Auto focus Canon EF 1.4X III Telephoto Extender works with Canon EF 100-400mm f/4.5-5.6L IS II USM Lens?

Thanks
F


----------



## neuroanatomist (Mar 11, 2015)

Yes, with the center point on bodies that support f/8 AF: 7DII, 5DIII and more recent 1-series bodies.


----------



## Mt Spokane Photography (Mar 11, 2015)

The extender fits and functions fine with the lens. 

However, it does cause the effective aperture to be f/8, so only certain cameras will autofocus at f/8. 

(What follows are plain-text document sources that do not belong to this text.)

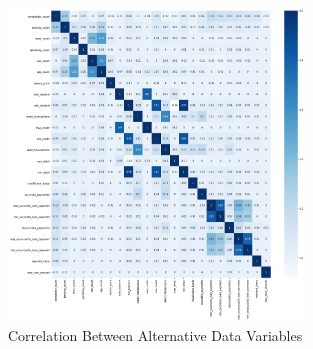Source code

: \begin{figure}[!htb]
\centering
\includegraphics[width=0.7\textwidth]{images/alt_corr.png}
\caption{Correlation Between Alternative Data Variables}
\label{fig:alt_cor}
\end{figure}

\vspace{10 pt}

If you have a Rebel or 7D or 60D or 70D, you will not be able to autofocus. There are some taping of contacts tricks that interfere with the communication from lens to camera that will let it autofocus, not totally satisfactory, but much better than none at all.


----------



## faz (Mar 12, 2015)

My Camera is Canon 7D Mark II do you think Auto-focus will work ?

Advice please


----------



## AlanF (Mar 12, 2015)

faz said:


> My Camera is Canon 7D Mark II do you think Auto-focus will work ?
> 
> Advice please



It works absolutely beautifully!


----------



## mackguyver (Mar 12, 2015)

Also, note that all cameras will autofocus using LiveView, even at f/8 or f/11 (for the 2x).


----------



## Marsu42 (Mar 12, 2015)

mackguyver said:


> Also, note that all cameras will autofocus using LiveView, even at f/8 or f/11 (for the 2x).



Magic Lantern can help there, it's got focus peaking for af confirmation in live view and can boost the display gain when very little light should be available at small apertures and low light.


----------



## faz (Mar 12, 2015)

Thank you everyone for the help I really appreciate


----------